=== Available data ===

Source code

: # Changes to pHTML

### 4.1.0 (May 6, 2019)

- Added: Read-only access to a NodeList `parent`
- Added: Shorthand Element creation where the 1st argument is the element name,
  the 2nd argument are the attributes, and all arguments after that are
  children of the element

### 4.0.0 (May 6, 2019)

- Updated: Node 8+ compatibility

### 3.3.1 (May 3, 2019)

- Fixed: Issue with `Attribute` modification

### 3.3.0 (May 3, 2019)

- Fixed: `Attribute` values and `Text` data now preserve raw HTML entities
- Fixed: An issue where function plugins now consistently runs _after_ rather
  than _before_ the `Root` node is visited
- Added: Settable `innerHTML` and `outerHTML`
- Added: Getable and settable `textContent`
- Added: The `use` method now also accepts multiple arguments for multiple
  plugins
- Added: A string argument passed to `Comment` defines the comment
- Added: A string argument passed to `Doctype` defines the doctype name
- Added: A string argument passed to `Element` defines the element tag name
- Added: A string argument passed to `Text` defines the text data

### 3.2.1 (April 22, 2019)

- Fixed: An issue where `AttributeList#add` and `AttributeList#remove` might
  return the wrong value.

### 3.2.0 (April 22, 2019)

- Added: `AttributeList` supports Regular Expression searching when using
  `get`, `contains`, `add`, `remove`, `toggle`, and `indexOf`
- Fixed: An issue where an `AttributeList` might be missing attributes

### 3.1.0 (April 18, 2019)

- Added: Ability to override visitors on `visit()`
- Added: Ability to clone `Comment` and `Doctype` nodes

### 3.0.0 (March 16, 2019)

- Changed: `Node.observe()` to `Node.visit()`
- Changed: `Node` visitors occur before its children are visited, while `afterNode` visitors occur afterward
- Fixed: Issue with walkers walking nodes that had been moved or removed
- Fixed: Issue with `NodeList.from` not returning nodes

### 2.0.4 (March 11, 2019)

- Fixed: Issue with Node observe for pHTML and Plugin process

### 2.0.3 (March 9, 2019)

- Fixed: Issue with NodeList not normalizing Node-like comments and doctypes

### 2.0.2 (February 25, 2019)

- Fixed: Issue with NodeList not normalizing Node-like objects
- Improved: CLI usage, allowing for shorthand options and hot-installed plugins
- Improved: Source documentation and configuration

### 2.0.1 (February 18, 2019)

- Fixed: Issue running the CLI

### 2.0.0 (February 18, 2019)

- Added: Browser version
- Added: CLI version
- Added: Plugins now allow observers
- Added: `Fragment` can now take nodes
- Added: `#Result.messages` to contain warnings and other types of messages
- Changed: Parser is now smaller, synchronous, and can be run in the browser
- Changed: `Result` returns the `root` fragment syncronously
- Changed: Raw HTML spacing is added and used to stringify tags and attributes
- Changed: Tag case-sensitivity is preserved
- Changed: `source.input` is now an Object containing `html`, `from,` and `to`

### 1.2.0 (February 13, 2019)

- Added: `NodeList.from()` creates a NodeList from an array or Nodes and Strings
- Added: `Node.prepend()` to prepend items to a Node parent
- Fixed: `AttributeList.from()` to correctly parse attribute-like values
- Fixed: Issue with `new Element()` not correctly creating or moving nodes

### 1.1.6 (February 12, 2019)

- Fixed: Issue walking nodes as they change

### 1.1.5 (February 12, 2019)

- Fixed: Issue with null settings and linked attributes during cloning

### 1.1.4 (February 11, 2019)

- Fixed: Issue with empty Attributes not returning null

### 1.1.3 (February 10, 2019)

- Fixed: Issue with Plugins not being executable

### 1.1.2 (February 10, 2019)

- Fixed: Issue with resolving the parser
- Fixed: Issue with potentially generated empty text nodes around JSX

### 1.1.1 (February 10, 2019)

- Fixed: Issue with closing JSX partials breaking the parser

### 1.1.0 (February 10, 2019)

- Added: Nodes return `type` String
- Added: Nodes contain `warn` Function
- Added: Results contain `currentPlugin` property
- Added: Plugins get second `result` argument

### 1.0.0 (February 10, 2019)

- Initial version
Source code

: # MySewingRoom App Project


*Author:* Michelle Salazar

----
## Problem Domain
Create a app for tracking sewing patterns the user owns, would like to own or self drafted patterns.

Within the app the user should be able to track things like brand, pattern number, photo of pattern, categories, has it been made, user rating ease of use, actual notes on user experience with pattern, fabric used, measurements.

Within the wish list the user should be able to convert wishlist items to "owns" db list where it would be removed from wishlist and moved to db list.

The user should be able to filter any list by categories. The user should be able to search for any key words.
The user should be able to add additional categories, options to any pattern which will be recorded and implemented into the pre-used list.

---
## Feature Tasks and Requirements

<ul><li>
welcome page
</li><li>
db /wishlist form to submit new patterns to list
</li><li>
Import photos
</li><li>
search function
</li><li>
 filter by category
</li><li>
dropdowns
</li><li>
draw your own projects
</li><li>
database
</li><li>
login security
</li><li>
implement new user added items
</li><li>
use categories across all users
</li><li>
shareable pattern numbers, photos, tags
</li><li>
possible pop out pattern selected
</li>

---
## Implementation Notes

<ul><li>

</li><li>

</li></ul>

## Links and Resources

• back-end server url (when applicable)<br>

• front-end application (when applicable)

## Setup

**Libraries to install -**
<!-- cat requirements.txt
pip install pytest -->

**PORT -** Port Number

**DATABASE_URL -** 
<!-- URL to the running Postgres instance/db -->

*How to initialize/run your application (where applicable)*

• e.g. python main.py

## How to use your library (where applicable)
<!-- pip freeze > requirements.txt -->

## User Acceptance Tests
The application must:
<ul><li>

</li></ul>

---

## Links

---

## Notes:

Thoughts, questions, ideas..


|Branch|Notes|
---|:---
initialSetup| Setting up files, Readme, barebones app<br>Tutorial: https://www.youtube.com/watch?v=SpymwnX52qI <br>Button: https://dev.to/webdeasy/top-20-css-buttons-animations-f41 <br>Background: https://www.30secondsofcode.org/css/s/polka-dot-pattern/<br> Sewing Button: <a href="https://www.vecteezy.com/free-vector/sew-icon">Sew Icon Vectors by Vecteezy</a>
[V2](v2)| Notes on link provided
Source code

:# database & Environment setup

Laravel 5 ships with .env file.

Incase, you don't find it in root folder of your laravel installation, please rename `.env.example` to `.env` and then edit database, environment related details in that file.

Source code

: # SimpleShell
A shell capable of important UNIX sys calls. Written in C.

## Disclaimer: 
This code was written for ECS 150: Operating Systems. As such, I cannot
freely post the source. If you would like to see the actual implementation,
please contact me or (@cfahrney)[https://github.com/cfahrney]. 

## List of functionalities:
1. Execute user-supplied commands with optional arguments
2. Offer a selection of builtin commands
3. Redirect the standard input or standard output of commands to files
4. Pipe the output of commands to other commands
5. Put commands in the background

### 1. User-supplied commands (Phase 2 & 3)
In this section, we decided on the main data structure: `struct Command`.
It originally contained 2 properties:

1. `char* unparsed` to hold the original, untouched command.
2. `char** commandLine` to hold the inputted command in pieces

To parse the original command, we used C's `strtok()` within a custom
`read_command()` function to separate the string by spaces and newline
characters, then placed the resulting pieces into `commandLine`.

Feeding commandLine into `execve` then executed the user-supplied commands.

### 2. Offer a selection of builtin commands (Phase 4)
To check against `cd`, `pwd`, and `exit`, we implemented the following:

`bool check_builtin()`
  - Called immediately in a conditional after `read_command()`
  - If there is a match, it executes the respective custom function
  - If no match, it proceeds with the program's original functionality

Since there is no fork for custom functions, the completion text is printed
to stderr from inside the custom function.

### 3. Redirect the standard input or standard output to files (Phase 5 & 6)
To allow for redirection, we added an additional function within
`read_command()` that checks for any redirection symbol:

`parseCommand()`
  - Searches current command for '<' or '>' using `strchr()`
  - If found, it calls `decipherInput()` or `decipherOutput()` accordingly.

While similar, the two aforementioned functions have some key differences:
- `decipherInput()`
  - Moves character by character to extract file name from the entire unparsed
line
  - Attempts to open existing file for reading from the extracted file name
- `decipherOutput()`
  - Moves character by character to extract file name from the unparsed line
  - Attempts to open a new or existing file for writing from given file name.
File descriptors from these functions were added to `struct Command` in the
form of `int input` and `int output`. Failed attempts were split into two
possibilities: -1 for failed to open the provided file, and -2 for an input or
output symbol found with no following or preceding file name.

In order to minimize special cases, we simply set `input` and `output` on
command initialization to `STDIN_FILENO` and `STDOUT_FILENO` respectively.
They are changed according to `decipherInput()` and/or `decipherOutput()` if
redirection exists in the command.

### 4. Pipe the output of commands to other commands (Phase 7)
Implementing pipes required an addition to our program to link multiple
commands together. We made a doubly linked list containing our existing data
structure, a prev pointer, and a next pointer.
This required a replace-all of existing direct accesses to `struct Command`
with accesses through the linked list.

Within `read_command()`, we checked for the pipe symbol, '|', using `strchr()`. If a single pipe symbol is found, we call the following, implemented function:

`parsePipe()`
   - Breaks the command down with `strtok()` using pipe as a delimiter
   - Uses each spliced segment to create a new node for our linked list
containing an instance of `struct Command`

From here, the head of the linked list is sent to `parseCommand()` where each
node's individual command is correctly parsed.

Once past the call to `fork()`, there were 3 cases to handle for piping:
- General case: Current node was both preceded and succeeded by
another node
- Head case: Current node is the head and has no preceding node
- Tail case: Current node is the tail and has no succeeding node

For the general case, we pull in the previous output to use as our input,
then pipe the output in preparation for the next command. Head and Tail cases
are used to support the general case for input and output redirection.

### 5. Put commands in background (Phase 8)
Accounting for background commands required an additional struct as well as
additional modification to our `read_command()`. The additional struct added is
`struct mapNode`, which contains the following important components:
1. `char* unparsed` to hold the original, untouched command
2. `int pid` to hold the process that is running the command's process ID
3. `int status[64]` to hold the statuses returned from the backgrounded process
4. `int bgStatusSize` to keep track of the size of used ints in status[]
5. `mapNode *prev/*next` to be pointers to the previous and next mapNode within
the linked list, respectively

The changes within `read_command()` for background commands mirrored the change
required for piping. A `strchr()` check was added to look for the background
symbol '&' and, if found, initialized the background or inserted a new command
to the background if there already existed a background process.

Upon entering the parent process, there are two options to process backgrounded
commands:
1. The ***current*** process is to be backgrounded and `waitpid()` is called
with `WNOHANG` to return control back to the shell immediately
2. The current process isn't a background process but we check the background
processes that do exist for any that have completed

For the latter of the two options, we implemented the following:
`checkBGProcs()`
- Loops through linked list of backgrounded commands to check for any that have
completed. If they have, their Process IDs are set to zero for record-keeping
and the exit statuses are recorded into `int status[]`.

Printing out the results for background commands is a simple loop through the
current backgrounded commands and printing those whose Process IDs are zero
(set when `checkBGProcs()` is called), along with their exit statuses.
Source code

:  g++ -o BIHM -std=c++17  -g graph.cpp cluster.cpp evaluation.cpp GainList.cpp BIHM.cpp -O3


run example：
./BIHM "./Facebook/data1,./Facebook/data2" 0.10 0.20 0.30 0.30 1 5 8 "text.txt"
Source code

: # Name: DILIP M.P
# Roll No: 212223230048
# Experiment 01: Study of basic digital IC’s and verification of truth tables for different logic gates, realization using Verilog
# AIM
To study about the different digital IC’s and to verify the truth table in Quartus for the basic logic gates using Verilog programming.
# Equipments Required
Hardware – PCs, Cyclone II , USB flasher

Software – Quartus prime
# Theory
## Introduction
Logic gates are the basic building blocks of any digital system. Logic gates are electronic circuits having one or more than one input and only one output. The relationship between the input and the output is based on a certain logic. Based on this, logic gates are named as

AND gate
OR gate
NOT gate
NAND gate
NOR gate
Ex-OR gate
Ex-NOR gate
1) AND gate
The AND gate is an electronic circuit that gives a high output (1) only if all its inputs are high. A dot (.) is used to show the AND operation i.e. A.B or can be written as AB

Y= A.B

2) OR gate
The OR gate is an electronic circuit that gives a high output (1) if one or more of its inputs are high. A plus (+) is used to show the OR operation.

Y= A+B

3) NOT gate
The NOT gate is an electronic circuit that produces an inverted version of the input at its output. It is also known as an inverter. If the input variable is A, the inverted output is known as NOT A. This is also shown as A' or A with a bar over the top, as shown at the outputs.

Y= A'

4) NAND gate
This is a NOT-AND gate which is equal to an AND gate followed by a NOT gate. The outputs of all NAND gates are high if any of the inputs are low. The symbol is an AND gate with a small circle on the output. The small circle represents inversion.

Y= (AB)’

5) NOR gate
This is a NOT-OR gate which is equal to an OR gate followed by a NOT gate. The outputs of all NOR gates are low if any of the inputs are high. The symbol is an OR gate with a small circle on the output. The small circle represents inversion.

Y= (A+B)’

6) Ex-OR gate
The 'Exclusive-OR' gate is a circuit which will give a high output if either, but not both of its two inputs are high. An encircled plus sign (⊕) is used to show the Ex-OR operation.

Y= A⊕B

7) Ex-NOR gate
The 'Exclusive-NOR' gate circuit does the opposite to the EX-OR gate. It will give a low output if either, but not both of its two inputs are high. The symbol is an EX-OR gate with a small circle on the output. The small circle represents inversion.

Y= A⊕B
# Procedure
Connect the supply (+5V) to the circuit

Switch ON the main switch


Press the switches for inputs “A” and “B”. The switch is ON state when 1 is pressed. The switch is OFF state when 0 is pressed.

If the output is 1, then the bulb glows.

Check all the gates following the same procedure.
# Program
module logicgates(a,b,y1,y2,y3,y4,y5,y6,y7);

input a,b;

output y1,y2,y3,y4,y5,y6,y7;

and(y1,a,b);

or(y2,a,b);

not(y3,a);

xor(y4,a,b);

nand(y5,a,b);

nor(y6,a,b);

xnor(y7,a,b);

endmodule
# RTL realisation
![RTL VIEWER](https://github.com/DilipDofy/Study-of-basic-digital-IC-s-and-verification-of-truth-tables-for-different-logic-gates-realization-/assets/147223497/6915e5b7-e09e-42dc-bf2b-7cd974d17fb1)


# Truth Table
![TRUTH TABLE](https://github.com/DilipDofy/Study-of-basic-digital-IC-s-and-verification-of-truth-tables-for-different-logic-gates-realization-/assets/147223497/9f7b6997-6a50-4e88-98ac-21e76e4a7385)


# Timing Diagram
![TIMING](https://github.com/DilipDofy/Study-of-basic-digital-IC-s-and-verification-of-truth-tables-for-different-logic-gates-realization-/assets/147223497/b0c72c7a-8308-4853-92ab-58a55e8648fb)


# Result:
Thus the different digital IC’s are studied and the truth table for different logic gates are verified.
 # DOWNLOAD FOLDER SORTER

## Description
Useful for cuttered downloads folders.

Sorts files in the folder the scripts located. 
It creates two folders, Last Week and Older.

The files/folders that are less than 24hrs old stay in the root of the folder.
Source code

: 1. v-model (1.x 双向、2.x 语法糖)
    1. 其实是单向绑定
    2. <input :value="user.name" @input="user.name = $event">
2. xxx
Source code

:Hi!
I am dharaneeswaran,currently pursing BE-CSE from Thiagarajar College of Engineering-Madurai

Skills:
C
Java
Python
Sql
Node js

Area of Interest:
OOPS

===

§ **Exercise**
Find each line in the records that includes the word "arguments". Report the total and nothing more.

§ **Your response**
3